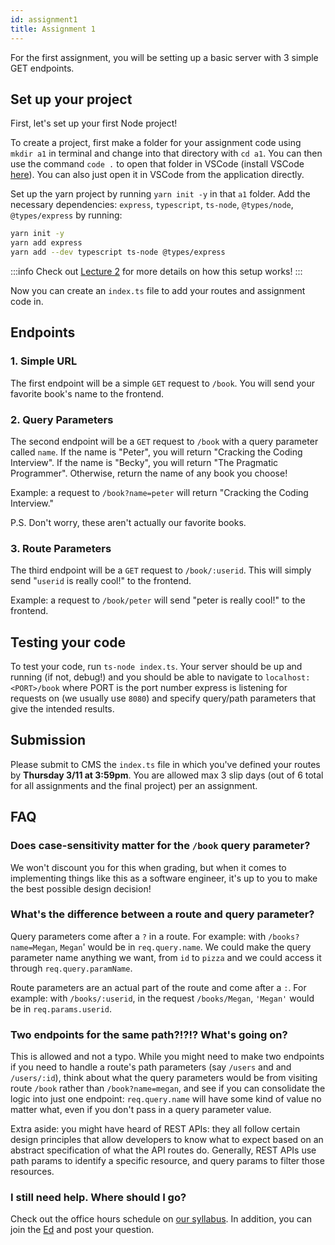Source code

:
 ```yaml
---
id: assignment1
title: Assignment 1
---
```


For the first assignment, you will be setting up a basic server with 3 simple GET endpoints.

## Set up your project

First, let's set up your first Node project!

To create a project, first make a folder for your assignment code using `mkdir a1` in terminal and change into that directory with `cd a1`. You can then use the command `code .` to open that folder in VSCode (install VSCode [here](https://code.visualstudio.com/)). You can also just open it in VSCode from the application directly.

Set up the yarn project by running `yarn init -y` in that `a1` folder. Add the necessary dependencies: `express`, `typescript`, `ts-node`, `@types/node`, `@types/express` by running:

```bash
yarn init -y
yarn add express
yarn add --dev typescript ts-node @types/express
```

:::info
Check out [Lecture 2](/docs/2021sp/lecture2) for more details on how this setup works!
:::

Now you can create an `index.ts` file to add your routes and assignment code in.

## Endpoints

### 1. Simple URL

The first endpoint will be a simple `GET` request to `/book`. You will send your favorite book's name to the frontend.

### 2. Query Parameters

The second endpoint will be a `GET` request to `/book` with a query parameter called `name`. If the name is "Peter", you will return "Cracking the Coding Interview". If the name is "Becky", you will return "The Pragmatic Programmer". Otherwise, return the name of any book you choose!

Example: a request to `/book?name=peter` will return "Cracking the Coding Interview."

P.S. Don't worry, these aren't actually our favorite books.

### 3. Route Parameters

The third endpoint will be a `GET` request to `/book/:userid`. This will simply send "`userid` is really cool!" to the frontend.

Example: a request to `/book/peter` will send "peter is really cool!" to the frontend.

## Testing your code

To test your code, run `ts-node index.ts`. Your server should be up and running (if not, debug!) and you should be able to navigate to `localhost:<PORT>/book` where PORT is the port number express is listening for requests on (we usually use `8080`) and specify query/path parameters that give the intended results.

## Submission

Please submit to CMS the `index.ts` file in which you've defined your routes by **Thursday 3/11 at 3:59pm**. You are allowed max 3 slip days (out of 6 total for all assignments and the final project) per an assignment.

## FAQ

### Does case-sensitivity matter for the `/book` query parameter?

We won't discount you for this when grading, but when it comes to implementing
things like this as a software engineer, it's up to you to make the best possible
design decision!

### What's the difference between a route and query parameter?

Query parameters come after a `?` in a route. For example: with `/books?name=Megan`, `Megan`' would be in `req.query.name`. We could make the query parameter name anything we
want, from `id` to `pizza` and we could access it through `req.query.paramName`.

Route parameters are an actual part of the route and come after a `:`. For example: with `/books/:userid`, in the request `/books/Megan`, `'Megan'` would be in `req.params.userid`.

### Two endpoints for the same path?!?!? What's going on?

This is allowed and not a typo. While you might need to make two endpoints if you need to handle a route's path parameters (say `/users` and and `/users/:id`), think about what the query parameters would be from visiting route `/book` rather than `/book?name=megan`, and see if you can consolidate the logic into just one endpoint: `req.query.name` will have some kind of value no matter what, even if you don't pass in a query parameter value.

Extra aside: you might have heard of REST APIs: they all follow certain design principles that allow developers to know what to expect based on an abstract specification of what the API routes do. Generally, REST APIs use path params to identify a specific resource, and query params to filter those resources.

### I still need help. Where should I go?

Check out the office hours schedule on [our syllabus](/docs/2021sp/introduction#when-are-office-hours). In addition, you can join the [Ed](https://edstem.org/us/courses/4868/discussion/) and post your question.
────────────────────
### Problem to work on
Reproduce each entry verbatim, excluding any embedded images.

### Solution to this exercise
Source code

:
 ```yaml
---
id: assignment1
title: Assignment 1
---
```


For the first assignment, you will be setting up a basic server with 3 simple GET endpoints.

## Set up your project

First, let's set up your first Node project!

To create a project, first make a folder for your assignment code using `mkdir a1` in terminal and change into that directory with `cd a1`. You can then use the command `code .` to open that folder in VSCode (install VSCode [here](https://code.visualstudio.com/)). You can also just open it in VSCode from the application directly.

Set up the yarn project by running `yarn init -y` in that `a1` folder. Add the necessary dependencies: `express`, `typescript`, `ts-node`, `@types/node`, `@types/express` by running:

```bash
yarn init -y
yarn add express
yarn add --dev typescript ts-node @types/express
```

:::info
Check out [Lecture 2](/docs/2021sp/lecture2) for more details on how this setup works!
:::

Now you can create an `index.ts` file to add your routes and assignment code in.

## Endpoints

### 1. Simple URL

The first endpoint will be a simple `GET` request to `/book`. You will send your favorite book's name to the frontend.

### 2. Query Parameters

The second endpoint will be a `GET` request to `/book` with a query parameter called `name`. If the name is "Peter", you will return "Cracking the Coding Interview". If the name is "Becky", you will return "The Pragmatic Programmer". Otherwise, return the name of any book you choose!

Example: a request to `/book?name=peter` will return "Cracking the Coding Interview."

P.S. Don't worry, these aren't actually our favorite books.

### 3. Route Parameters

The third endpoint will be a `GET` request to `/book/:userid`. This will simply send "`userid` is really cool!" to the frontend.

Example: a request to `/book/peter` will send "peter is really cool!" to the frontend.

## Testing your code

To test your code, run `ts-node index.ts`. Your server should be up and running (if not, debug!) and you should be able to navigate to `localhost:<PORT>/book` where PORT is the port number express is listening for requests on (we usually use `8080`) and specify query/path parameters that give the intended results.

## Submission

Please submit to CMS the `index.ts` file in which you've defined your routes by **Thursday 3/11 at 3:59pm**. You are allowed max 3 slip days (out of 6 total for all assignments and the final project) per an assignment.

## FAQ

### Does case-sensitivity matter for the `/book` query parameter?

We won't discount you for this when grading, but when it comes to implementing
things like this as a software engineer, it's up to you to make the best possible
design decision!

### What's the difference between a route and query parameter?

Query parameters come after a `?` in a route. For example: with `/books?name=Megan`, `Megan`' would be in `req.query.name`. We could make the query parameter name anything we
want, from `id` to `pizza` and we could access it through `req.query.paramName`.

Route parameters are an actual part of the route and come after a `:`. For example: with `/books/:userid`, in the request `/books/Megan`, `'Megan'` would be in `req.params.userid`.

### Two endpoints for the same path?!?!? What's going on?

This is allowed and not a typo. While you might need to make two endpoints if you need to handle a route's path parameters (say `/users` and and `/users/:id`), think about what the query parameters would be from visiting route `/book` rather than `/book?name=megan`, and see if you can consolidate the logic into just one endpoint: `req.query.name` will have some kind of value no matter what, even if you don't pass in a query parameter value.

Extra aside: you might have heard of REST APIs: they all follow certain design principles that allow developers to know what to expect based on an abstract specification of what the API routes do. Generally, REST APIs use path params to identify a specific resource, and query params to filter those resources.

### I still need help. Where should I go?

Check out the office hours schedule on [our syllabus](/docs/2021sp/introduction#when-are-office-hours). In addition, you can join the [Ed](https://edstem.org/us/courses/4868/discussion/) and post your question.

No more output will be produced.